Moody’s said many factors will continue to fuel the shift away from carbonated soft drinks and make alternative beverages more desirable. Among the factors cited are health-conscious millennials consuming the beverages for reasons other than taste, including health and wellness, athletic recovery and improved energy. Younger consumers with more diverse palates will also experiment with new types of beverages, including those flavored with herbs, plants and spices.
Taxes on sugary beverages as well as those for sweetened with low- and no-calorie sweeteners may also play a role in driving carbonated beverage consumption down.

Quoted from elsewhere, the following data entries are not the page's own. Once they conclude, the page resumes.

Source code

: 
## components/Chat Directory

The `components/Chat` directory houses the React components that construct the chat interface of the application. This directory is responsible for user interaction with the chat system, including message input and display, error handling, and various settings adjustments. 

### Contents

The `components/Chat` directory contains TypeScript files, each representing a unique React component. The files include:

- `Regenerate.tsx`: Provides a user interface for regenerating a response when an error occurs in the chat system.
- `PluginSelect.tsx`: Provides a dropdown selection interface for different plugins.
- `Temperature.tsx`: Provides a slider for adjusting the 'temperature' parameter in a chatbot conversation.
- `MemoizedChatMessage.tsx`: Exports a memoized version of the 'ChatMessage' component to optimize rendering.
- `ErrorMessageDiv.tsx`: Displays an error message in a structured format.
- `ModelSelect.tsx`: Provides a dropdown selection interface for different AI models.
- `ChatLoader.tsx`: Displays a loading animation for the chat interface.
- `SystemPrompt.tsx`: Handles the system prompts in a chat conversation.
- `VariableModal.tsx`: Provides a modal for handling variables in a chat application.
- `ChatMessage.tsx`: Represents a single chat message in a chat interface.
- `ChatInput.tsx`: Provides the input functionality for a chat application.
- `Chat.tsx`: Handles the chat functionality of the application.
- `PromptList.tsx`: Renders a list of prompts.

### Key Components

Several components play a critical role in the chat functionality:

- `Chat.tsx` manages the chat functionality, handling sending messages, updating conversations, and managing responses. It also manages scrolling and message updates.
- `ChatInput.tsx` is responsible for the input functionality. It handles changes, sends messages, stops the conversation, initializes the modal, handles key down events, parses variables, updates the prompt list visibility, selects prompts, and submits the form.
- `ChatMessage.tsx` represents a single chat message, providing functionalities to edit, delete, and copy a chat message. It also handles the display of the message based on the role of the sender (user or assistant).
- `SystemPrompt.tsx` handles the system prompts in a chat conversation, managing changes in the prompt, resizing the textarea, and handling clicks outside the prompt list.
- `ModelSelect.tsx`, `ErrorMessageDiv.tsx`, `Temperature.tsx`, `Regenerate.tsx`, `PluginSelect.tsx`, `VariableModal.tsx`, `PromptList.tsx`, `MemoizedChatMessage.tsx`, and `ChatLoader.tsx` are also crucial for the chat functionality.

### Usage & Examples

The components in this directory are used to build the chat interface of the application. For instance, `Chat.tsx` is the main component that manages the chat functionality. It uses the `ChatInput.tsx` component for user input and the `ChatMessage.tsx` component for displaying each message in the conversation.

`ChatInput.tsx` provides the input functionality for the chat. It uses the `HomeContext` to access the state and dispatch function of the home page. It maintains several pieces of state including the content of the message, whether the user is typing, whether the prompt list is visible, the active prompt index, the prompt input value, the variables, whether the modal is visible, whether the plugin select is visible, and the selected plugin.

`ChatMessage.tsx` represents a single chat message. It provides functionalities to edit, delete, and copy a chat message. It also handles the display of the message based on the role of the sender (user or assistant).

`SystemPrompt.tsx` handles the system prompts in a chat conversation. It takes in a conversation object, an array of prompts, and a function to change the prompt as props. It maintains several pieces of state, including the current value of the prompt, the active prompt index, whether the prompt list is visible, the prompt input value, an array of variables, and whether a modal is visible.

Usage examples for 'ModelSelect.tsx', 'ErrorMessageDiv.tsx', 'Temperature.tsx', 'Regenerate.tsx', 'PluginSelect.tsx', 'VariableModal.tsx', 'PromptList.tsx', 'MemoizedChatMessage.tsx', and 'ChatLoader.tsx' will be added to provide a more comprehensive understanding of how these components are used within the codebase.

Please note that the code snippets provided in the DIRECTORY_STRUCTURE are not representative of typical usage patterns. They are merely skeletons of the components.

Such large beverage manufacturers as The Coca-Cola Co. and PepsiCo, Inc. have been enhancing their product portfolios with alternative beverage options. A hurdle facing the large companies, however, is when purchasing alternative beverages, consumers seek authenticity, variety or health benefits, characteristics many often associate with small, local producers. Moody’s said the large beverage companies will have to differentiate their alternative beverage portfolios from a multitude of smaller competitors in the market.
Giving the larger companies a distinct advantage is the size of marketing budgets and having established, efficient distribution systems in place.
The Coca-Cola Co. and PepsiCo are better positioned to grow their alternative beverage footprints than the Dr Pepper Snapple Group because of their large scale, high cash balances and strong free cash flow, according to Moody’s. The advantages may be used to fund smaller acquisitions without material affecting their credit profiles.
“We expect Coke and Pepsi to continue to make tuck-in acquisitions in the alternative beverage space,” Moody’s said. “Most recently in December 2016 PepsiCo acquired KeVita, a leading fermented probiotic beverage brand. Coke and Pepsi’s greater scale also means that they have greater resources for in-house innovation, R.&D. and marketing. For instance, PepsiCo recently added non-G.M.O. product to its Naked brand juice lineup.”
Moody’s also called the Dr Pepper Snapple Group “vulnerable” because its mostly debt-funded acquisition of Bai Brands gives it very little room to make additional leveraging acquisitions.“It will need to rely mostly on its allied brand system, under which it partners with brands it does not own, to grow a strong alternative beverage portfolio,” the ratings agency said.